Firstly a recap ... there are many system development methods advertised. (Ignoring the object-oriented paradigm) these methods tend to focus on one of 3 possible views of system data. Either the 'functional' view of the system by examining the various functions undertaken by the system and the flow of information between those functions (usually diagrammatically represented in some form of Data Flow Diagram). Or the 'structural' view of the system by examining the structure of the data and the relationships between the various items of data (usually diagrammatically represented in the form of an Entity-Relationship diagram - known as a Logical Data Structure in SSADM). In the case of ER modelling, data normalisation, also known as Relational Data Analysis, is usually performed on the various entity attributes to reduce the functional dependency between entities. The third view examines the system from a time-based perspective, considering the sequence in which events occur.
Whilst most methods focus on one of these views, SSADM incorporates or 3 perspectives. This lecture introduces the third perspective 'time'. In a subsequent lecture we will examine how we combine these three views into a set of complementary models in which any conflict has been resolved. The philosophy upon which SSADM is based suggests that by examining a proposed system from all three perspectives there is less risk of missing important features of the system under investigation.
ELHs provide us with the third view of the system, the dynamic sequence or time-based view. It shows the processing cycle of an entity from creation to deletion. It models all possible changes to the values of the attributes (or data items) of the entity during its life and the sequence in which the updates take place.
To diagrammatically represent an ELH we use 'structure diagram notation', also known as Jackson diagrams. These diagrams are mainly used with the Jackson Structured Programming (JSP) and Jackson System Development (JSD) methodologies as developed by Michael Jackson (in the computing world he is the Michael Jackson !). JSP is used for developing single programs whilst JSD is used for developing a suite of communicating programs. An example is given below:
Figure 1: Nomenclature of JSP/JSD
The structure diagram consists of three main simple constructs: 'sequence', 'selection' and 'iteration'.
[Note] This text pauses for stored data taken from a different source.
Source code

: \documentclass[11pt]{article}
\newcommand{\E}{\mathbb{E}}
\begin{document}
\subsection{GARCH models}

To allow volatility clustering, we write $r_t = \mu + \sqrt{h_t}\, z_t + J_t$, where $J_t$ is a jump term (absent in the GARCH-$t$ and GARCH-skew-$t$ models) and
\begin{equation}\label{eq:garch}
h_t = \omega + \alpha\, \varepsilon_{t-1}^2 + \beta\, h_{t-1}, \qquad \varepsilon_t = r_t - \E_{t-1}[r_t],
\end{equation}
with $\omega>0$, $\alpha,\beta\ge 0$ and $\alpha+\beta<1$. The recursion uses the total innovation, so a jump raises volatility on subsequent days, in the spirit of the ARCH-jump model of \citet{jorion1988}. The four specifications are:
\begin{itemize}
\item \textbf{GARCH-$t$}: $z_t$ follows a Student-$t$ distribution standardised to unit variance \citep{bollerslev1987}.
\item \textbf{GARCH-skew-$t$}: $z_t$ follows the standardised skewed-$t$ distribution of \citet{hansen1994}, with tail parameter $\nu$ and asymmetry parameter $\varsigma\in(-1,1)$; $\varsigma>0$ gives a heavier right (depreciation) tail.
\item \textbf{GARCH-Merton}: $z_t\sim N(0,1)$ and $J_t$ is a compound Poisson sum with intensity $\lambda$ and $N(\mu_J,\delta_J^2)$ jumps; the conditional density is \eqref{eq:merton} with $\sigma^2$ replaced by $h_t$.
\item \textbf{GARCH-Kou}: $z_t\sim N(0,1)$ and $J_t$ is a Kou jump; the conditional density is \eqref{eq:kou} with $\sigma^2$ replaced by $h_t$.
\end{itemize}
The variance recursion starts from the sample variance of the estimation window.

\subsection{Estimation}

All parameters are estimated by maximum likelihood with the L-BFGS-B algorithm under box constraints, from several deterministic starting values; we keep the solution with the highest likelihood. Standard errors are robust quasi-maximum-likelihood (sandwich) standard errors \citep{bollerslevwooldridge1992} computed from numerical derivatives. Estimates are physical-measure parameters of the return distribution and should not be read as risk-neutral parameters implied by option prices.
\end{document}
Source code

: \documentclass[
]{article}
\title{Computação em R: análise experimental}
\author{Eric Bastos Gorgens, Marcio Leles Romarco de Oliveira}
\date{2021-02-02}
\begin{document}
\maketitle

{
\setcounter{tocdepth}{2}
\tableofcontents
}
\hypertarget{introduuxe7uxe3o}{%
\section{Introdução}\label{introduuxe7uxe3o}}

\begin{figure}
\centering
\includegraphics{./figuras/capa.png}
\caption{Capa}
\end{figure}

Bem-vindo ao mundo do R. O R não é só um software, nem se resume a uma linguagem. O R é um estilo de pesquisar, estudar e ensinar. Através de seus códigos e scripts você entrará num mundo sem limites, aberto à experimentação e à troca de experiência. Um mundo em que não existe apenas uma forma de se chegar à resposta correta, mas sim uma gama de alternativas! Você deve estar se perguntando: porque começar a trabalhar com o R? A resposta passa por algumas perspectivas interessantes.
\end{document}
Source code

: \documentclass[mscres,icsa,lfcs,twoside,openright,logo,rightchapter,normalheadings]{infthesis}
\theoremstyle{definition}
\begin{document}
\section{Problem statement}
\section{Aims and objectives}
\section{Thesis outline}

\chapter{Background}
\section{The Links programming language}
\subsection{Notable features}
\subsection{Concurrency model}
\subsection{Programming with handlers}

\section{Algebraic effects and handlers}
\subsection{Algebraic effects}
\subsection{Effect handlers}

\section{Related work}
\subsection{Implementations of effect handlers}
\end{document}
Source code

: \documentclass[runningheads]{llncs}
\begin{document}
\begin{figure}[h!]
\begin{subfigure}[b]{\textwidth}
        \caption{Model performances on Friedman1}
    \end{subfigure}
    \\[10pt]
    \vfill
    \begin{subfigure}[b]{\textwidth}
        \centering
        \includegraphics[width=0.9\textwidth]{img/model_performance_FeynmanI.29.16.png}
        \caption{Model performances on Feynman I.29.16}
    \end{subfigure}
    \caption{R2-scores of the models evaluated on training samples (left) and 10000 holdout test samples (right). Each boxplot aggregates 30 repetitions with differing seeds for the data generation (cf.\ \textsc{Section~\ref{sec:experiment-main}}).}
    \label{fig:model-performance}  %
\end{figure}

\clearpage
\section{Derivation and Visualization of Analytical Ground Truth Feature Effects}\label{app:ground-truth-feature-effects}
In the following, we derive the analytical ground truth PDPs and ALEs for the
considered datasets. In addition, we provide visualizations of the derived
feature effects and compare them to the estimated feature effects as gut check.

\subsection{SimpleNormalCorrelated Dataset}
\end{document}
Figure 2: Sequence Construct
The order of the boxes indicates sequence. Events must occur in the sequence account opened, account life (the transactions which occur) and finally account closed.
Figure 3: Selection Construct
The 'o' in the box indicates alternatives. A transaction is either a deposit or a withdrawal.
Figure 4: Null Selection Construct
A null box is used when a no selection option is required.
Figure 5: Iteration Construct
The asterisk represents iteration. Transactions can occur in succession. Note that an iteration of zero is allowed, so this construct can indicate that a state may or may not occur.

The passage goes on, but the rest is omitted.